**DATA SHOWN**
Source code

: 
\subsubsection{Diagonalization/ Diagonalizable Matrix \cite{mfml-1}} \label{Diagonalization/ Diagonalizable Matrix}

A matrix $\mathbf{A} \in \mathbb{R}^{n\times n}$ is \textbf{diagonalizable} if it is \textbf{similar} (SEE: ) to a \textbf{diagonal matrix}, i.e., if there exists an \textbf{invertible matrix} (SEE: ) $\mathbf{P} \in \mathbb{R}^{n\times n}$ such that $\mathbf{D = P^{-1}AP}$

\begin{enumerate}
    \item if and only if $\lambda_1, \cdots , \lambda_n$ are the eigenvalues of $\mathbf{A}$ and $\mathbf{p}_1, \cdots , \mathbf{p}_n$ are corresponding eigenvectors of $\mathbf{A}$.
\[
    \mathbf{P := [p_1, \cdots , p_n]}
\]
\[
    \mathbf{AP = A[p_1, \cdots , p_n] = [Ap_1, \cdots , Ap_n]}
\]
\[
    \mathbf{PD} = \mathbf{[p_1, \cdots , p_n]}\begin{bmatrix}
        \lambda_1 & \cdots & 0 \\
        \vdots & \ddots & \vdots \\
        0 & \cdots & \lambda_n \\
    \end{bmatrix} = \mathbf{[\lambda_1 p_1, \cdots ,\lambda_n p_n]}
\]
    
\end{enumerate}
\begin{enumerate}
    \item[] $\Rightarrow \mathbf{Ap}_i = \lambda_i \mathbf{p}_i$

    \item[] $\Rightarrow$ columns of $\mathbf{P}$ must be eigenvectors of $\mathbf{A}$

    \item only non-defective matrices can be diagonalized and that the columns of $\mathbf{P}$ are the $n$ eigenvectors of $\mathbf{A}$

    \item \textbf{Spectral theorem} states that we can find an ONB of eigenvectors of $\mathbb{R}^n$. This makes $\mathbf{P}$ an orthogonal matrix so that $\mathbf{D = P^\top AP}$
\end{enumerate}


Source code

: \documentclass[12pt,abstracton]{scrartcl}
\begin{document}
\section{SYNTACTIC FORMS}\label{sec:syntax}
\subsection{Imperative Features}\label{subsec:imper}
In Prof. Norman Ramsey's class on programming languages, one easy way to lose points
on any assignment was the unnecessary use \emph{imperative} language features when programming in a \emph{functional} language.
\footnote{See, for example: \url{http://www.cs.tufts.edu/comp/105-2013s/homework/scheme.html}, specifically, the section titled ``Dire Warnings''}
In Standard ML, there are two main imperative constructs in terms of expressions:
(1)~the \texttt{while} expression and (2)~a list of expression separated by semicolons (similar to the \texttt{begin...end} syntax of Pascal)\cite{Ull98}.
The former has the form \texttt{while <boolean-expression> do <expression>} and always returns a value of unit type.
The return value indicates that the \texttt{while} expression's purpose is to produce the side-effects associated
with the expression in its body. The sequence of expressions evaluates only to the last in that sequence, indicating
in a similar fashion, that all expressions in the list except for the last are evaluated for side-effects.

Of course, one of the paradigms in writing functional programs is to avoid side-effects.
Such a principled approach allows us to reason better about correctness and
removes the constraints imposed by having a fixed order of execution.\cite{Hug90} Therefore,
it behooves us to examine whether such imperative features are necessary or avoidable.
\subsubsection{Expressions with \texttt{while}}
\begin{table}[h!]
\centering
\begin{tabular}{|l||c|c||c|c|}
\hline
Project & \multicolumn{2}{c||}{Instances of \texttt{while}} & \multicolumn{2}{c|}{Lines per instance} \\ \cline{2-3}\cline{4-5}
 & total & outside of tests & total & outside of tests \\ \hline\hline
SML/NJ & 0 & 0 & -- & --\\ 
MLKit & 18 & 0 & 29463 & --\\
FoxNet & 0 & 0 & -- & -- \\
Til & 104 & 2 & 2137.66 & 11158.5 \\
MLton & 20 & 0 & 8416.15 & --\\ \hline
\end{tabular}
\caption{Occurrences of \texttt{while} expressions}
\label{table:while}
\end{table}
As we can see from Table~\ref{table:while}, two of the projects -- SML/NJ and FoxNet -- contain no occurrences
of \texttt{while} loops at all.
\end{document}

**TRY IT**
Scan the records above for the word "textbf" and return every line where it occurs.

**SOLUTION TO THIS PROBLEM**
A matrix $\mathbf{A} \in \mathbb{R}^{n\times n}$ is \textbf{diagonalizable} if it is \textbf{similar} (SEE: ) to a \textbf{diagonal matrix}, i.e., if there exists an \textbf{invertible matrix} (SEE: ) $\mathbf{P} \in \mathbb{R}^{n\times n}$ such that $\mathbf{D = P^{-1}AP}$
    \item \textbf{Spectral theorem} states that we can find an ONB of eigenvectors of $\mathbb{R}^n$. This makes $\mathbf{P}$ an orthogonal matrix so that $\mathbf{D = P^\top AP}$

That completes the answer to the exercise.